Taçlar, kraliçeler içindir
Aynanın karşısında süslenmeye başladı. Dövme demirlerle süslü büyük sandıktan çıkardığı altın tacı yavaşça başına koydu. Taç, altın levhadan kesilmiş enli bir parçanın çember şeklinde döndürülmesiyle yapılmıştı. İçleri çaprazlama bölünmüş ajur dikdörtgenlerin yan yana getirilmesiyle meydana getirilmiş üst üste dört banttan oluşmuştu. Dikdörtgenlerin köşeleriyle diademin alt ve üst kenarı boydan boya kabartma noktalarla bezeliydi.

Tanrıça Sutek’in himayesindeki kuyumcu ustaları tarafından, ‘Aşağı Şehir’de altının günler ve gecelerce zarif ve nazik bir şekilde hafif çekiçlerle dövülmesiyle yapılmıştı. Mum ışığında pırıl pırıl parlayan tacın kenarlarından fışkırıp, adeta bir şelale gibi beline dökülen siyah saçlarını topladı ve yine altından saç tokasının içine soktu. Toka, iç kalıp üzerine ince altın safiha ile kaplanmış ve bükülmüştü. Üzeri, bugünkü kuyumcuların ‘’Repousse’’ dedikleri teknikle yapılmış dövme kabartmalarla süslüydü. Tokanın altın iğnesinin başı ise, bir adet kuvars kristalinden, bir adet de altın boncuktan oluşmuştu. Son olarak da küpelerini taktı. İnce altın teller içi boş olarak çevrilip daire şekline getirildikten sonra, üst kısmı ay, alt bölümü de istiridye kabuğu haline getirilmiş, uçları karşılıklı ve aralıklı duran zarif küpelerdi bunlar. Aynada kendine son bir kez daha baktı. Muhteşem görünüyordu. Fırat Nehri kıyısındaki yabani kuğuların zarafeti ve gururu ile yemek salonuna doğru ilerlerken, bu göz kamaştırıcı güzelliğiyle, pek yakında başlayacağı söylenen Hitit-Mısır savaşını, belki de önleyebileceğini düşünüyordu.

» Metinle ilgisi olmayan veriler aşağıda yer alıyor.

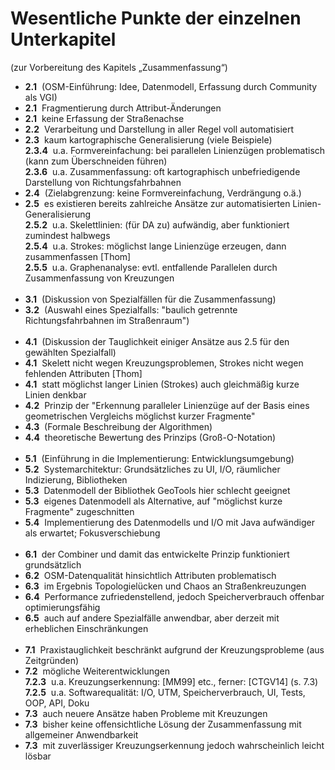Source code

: Wesentliche Punkte der einzelnen Unterkapitel
=============================================

(zur Vorbereitung des Kapitels „Zusammenfassung“)

- __2.1__  (OSM-Einführung: Idee, Datenmodell, Erfassung durch Community als VGI)
- __2.1__  Fragmentierung durch Attribut-Änderungen
- __2.1__  keine Erfassung der Straßenachse
- __2.2__  Verarbeitung und Darstellung in aller Regel voll automatisiert
- __2.3__  kaum kartographische Generalisierung (viele Beispiele)  
  __2.3.4__  u.a. Formvereinfachung: bei parallelen Linienzügen problematisch (kann zum Überschneiden führen)  
  __2.3.6__  u.a. Zusammenfassung: oft kartographisch unbefriedigende Darstellung von Richtungsfahrbahnen
- __2.4__  (Zielabgrenzung: keine Formvereinfachung, Verdrängung o.ä.)
- __2.5__  es existieren bereits zahlreiche Ansätze zur automatisierten Linien-Generalisierung  
  __2.5.2__  u.a. Skelettlinien: (für DA zu) aufwändig, aber funktioniert zumindest halbwegs  
  __2.5.4__  u.a. Strokes: möglichst lange Linienzüge erzeugen, dann zusammenfassen [Thom]  
  __2.5.5__  u.a. Graphenanalyse: evtl. entfallende Parallelen durch Zusammenfassung von Kreuzungen  
   
- __3.1__  (Diskussion von Spezialfällen für die Zusammenfassung)
- __3.2__  (Auswahl eines Spezialfalls: "baulich getrennte Richtungsfahrbahnen im Straßenraum")  
   
- __4.1__  (Diskussion der Tauglichkeit einiger Ansätze aus 2.5 für den gewählten Spezialfall)
- __4.1__  Skelett nicht wegen Kreuzungsproblemen, Strokes nicht wegen fehlenden Attributen [Thom]
- __4.1__  statt möglichst langer Linien (Strokes) auch gleichmäßig kurze Linien denkbar
- __4.2__  Prinzip der "Erkennung paralleler Linienzüge auf der Basis eines geometrischen Vergleichs möglichst kurzer Fragmente"
- __4.3__  (Formale Beschreibung der Algorithmen)
- __4.4__  theoretische Bewertung des Prinzips (Groß-O-Notation)  
   
- __5.1__  (Einführung in die Implementierung: Entwicklungsumgebung)
- __5.2__  Systemarchitektur: Grundsätzliches zu UI, I/O, räumlicher Indizierung, Bibliotheken
- __5.3__  Datenmodell der Bibliothek GeoTools hier schlecht geeignet
- __5.3__  eigenes Datenmodell als Alternative, auf "möglichst kurze Fragmente" zugeschnitten
- __5.4__  Implementierung des Datenmodells und I/O mit Java aufwändiger als erwartet; Fokusverschiebung  
   
- __6.1__  der Combiner und damit das entwickelte Prinzip funktioniert grundsätzlich
- __6.2__  OSM-Datenqualität hinsichtlich Attributen problematisch
- __6.3__  im Ergebnis Topologielücken und Chaos an Straßenkreuzungen
- __6.4__  Performance zufriedenstellend, jedoch Speicherverbrauch offenbar optimierungsfähig
- __6.5__  auch auf andere Spezialfälle anwendbar, aber derzeit mit erheblichen Einschränkungen  
   
- __7.1__  Praxistauglichkeit beschränkt aufgrund der Kreuzungsprobleme (aus Zeitgründen)
- __7.2__  mögliche Weiterentwicklungen  
  __7.2.3__  u.a. Kreuzungserkennung: [MM99] etc., ferner: [CTGV14] (s. 7.3)  
  __7.2.5__  u.a. Softwarequalität: I/O, UTM, Speicherverbrauch, UI, Tests, OOP, API, Doku
- __7.3__  auch neuere Ansätze haben Probleme mit Kreuzungen
- __7.3__  bisher keine offensichtliche Lösung der Zusammenfassung mit allgemeiner Anwendbarkeit
- __7.3__  mit zuverlässiger Kreuzungserkennung jedoch wahrscheinlich leicht lösbar
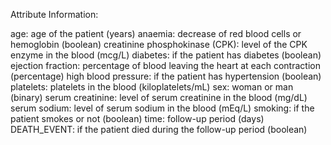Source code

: Attribute Information:

age: age of the patient (years)
anaemia: decrease of red blood cells or hemoglobin (boolean)
creatinine phosphokinase (CPK): level of the CPK enzyme in the blood (mcg/L)
diabetes: if the patient has diabetes (boolean)
ejection fraction: percentage of blood leaving the heart at each contraction (percentage)
high blood pressure: if the patient has hypertension (boolean)
platelets: platelets in the blood (kiloplatelets/mL)
sex: woman or man (binary)
serum creatinine: level of serum creatinine in the blood (mg/dL)
serum sodium: level of serum sodium in the blood (mEq/L)
smoking: if the patient smokes or not (boolean)
time: follow-up period (days)
DEATH_EVENT: if the patient died during the follow-up period (boolean)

Altını süsleyen Anadolulular
Bu satırlar tabii ki bir kurgu, bir canlandırma. Ama Hitit Kraliçesi’nin taktığı altın taç, saç tokası ve küpeler tümüyle gerçek. Bunlar ve altın işleme sanatının buna benzer yüzlerce örneği, bugün  Anadolu Medeniyetleri Müzesi ile British Museum’da göz kamaştırmaya devam ediyor. Gold News’in 149’uncu sayısında ‘’Sarı Altının Kara Yolculuğu’’nun başlangıcını anlatmış ve ‘’Bundan sonraki sayılarımızda da

Anadolu’da serpilip gelişmiş olan uygarlıklarda altının yerini ve Anadolu’daki gelişimini anlatacağız’’ demiştik. Bu yolculukta Troya, Alacahöyük, Eskiyapar, Horoztepe,  Alişar, Boğazkale, Anadolu’daki Asur kolonileri, Kaniş ve Karum, Gordion, Frig, Urartu, Ege, Bizans ve Osmanlı gibi sayısız kilometre taşı var ve biz Alacahöyük’ten başlıyoruz.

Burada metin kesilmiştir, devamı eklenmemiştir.